FelipeStudentAwardIEEE_2012Biomedical Engineering Ph.D. student Felipe Godinez has won a 2012 IEEE-NPSS Student Paper Award. This award is given to an outstanding student oral or poster paper presented at the Nuclear Science Symposium, Medical Imaging Conference of the Nuclear & Plasma Sciences Society. Felipe won for, “pawPET: a High Sensitivity, High Resolution PET Scanner for Rodent Paws.” The paper describes a new PET scanner capable of high resolution, high molecular sensitivity imaging of rodent paws to study arthritis and other conditions.  The project was developed and manufactured within the Biomedical Engineering Department’s TEAM Design, Prototyping, and Fabrication Laboratories.

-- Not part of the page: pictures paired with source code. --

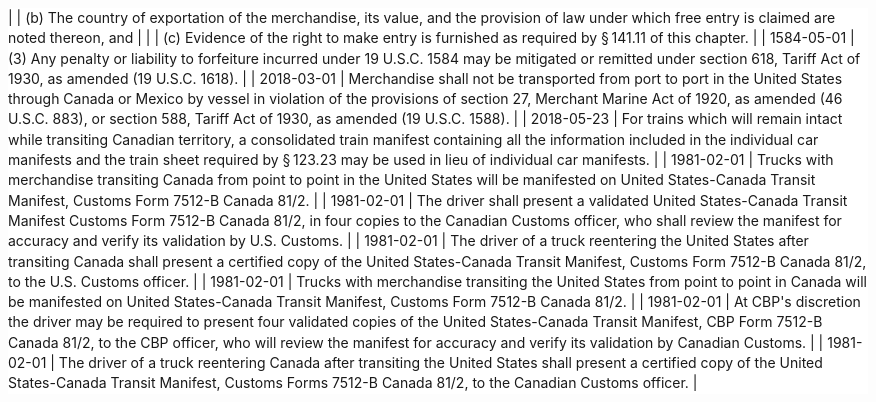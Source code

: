 |            |             (b) The country of exportation of the merchandise, its value, and the provision of law under which free entry is claimed are noted thereon, and                                                                                                                                                                                                                                                                                                                                                |
|            |             (c) Evidence of the right to make entry is furnished as required by &#167;&#8201;141.11 of this chapter.                                                                                                                                                                                                                                                                                                                                                                                       |
| 1584-05-01 | (3) Any penalty or liability to forfeiture incurred under 19 U.S.C. 1584 may be mitigated or remitted under section 618, Tariff Act of 1930, as amended (19 U.S.C. 1618).                                                                                                                                                                                                                                                                                                                                  |
| 2018-03-01 | Merchandise shall not be transported from port to port in the United States through Canada or Mexico by vessel in violation of the provisions of section 27, Merchant Marine Act of 1920, as amended (46 U.S.C. 883), or section 588, Tariff Act of 1930, as amended (19 U.S.C. 1588).                                                                                                                                                                                                                     |
| 2018-05-23 | For trains which will remain intact while transiting Canadian territory, a consolidated train manifest containing all the information included in the individual car manifests and the train sheet required by &#167;&#8201;123.23 may be used in lieu of individual car manifests.                                                                                                                                                                                                                        |
| 1981-02-01 | Trucks with merchandise transiting Canada from point to point in the United States will be manifested on United States-Canada Transit Manifest, Customs Form 7512-B Canada 81/2.                                                                                                                                                                                                                                                                                                                           |
| 1981-02-01 | The driver shall present a validated United States-Canada Transit Manifest Customs Form 7512-B Canada 81/2, in four copies to the Canadian Customs officer, who shall review the manifest for accuracy and verify its validation by U.S. Customs.                                                                                                                                                                                                                                                          |
| 1981-02-01 | The driver of a truck reentering the United States after transiting Canada shall present a certified copy of the United States-Canada Transit Manifest, Customs Form 7512-B Canada 81/2, to the U.S. Customs officer.                                                                                                                                                                                                                                                                                      |
| 1981-02-01 | Trucks with merchandise transiting the United States from point to point in Canada will be manifested on United States-Canada Transit Manifest, Customs Form 7512-B Canada 81/2.                                                                                                                                                                                                                                                                                                                           |
| 1981-02-01 | At CBP's discretion the driver may be required to present four validated copies of the United States-Canada Transit Manifest, CBP Form 7512-B Canada 81/2, to the CBP officer, who will review the manifest for accuracy and verify its validation by Canadian Customs.                                                                                                                                                                                                                                    |
| 1981-02-01 | The driver of a truck reentering Canada after transiting the United States shall present a certified copy of the United States-Canada Transit Manifest, Customs Forms 7512-B Canada 81/2, to the Canadian Customs officer.                                                                                                                                                                                                                                                                                 |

The NSS and MIC each awarded two papers. Each paper received a cash award of $500 and a certificate. The purpose of these awards is to encourage both outstanding student contributions and greater student participation as principal or sole authors of papers as well as to acknowledge the importance of student contributions to the fields embraced by NPSS.

Felipe received a Bachelor’s Degree in Mechanical Engineering from UC Riverside and is now a Ph.D. candidate in the department of Biomedical Engineering at the University of California Davis, under the supervision of Dr. Ramsey Badawi. His thesis project is on the design, fabrication, and performance characterization of a high image resolution positron emission tomography scanning for human extremities.

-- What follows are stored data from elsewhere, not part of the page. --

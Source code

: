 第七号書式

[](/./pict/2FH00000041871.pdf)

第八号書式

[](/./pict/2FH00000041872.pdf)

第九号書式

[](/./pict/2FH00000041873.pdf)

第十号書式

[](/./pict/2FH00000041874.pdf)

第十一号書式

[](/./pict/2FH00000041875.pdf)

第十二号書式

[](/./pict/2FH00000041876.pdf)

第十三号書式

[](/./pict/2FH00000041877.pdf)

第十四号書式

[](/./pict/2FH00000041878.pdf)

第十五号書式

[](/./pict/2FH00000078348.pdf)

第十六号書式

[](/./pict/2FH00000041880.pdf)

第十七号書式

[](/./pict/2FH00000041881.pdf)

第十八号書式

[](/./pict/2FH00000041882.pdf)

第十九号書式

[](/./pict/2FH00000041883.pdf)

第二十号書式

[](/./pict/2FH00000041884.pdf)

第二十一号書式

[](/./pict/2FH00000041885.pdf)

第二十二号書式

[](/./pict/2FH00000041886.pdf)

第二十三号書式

pawPET: a High Sensitivity, High Resolution PET Scanner for Rodent Paws

F. Godinez 1, A. J. Chaudhari 2,Y Yang 1, J. Fung 1, R. Farrell 3, S. Kundu-Raychaudhuri 4, S. P. Raychaudhuri 4, R. D. Badawi 1,2

1Biomedical Engineering, University of California Davis, Davis, California, USA

2Radiology, University of California Davis, Davis, California, USA

3Radiation Monitoring Devices Inc., Watertown, Massachusetts, USA

4Rheumatology, University of California Davis, Davis, California, USA

We present the pawPET scanner that is capable of super-high resolution and high sensitivity molecular imaging of rodent paws. In clinical conditions like arthritis, animal models such as the collagen-induced arthritis (CIA) mouse and rat models are routinely used to study the inflammatory cascade that is a key mediator of the diseases. As a gold standard, animals are currently sacrificed at various stages in the disease cycle to perform histopathology on the paws. PET holds high potential for such studies in vivo. Commercially available PET systems for scanning small animals are suboptimal for imaging the mouse paw which may be ~4 mm in diameter with digits ~1 mm diameter. Quantification is compromised by the partial volume effect. Each PET detector is based on a 36 x 36 array of 0.44 x 0.44 x 8.0 mm^3 unpolished LSO crystals wrapped in the TORAY reflector. The array is read out in a hybrid dual-ended readout scheme by an avalanche photodiode at the animal end and a position sensitive photomultiplier tube at the opposite end. We characterized the performance of the detectors in terms of their energy and DOI resolution, and crystal identification. An automatic segmentation routine was able to identify 33 x 33 crystals of the 36 x 36 crystals in the array. The average DOI resolution across depths for a central crystal was 1.89 mm with a range of 1.49 mm – 2.30 mm. The average energy resolution across depths was 27.0% with a range of 20.9%- 35.3%. A scanner was built using two detectors as heads. The scanner can rotate the heads around the mouse paw 180 degrees about a horizontal central axis. The scanner has a 9 mm field-of-view, with detectors in close proximity of the paw to improve sensitivity. Feasibility studies by localizing the mouse paws one at a time in the scanner were completed. The scanner is scheduled to be tested on CIA mouse models.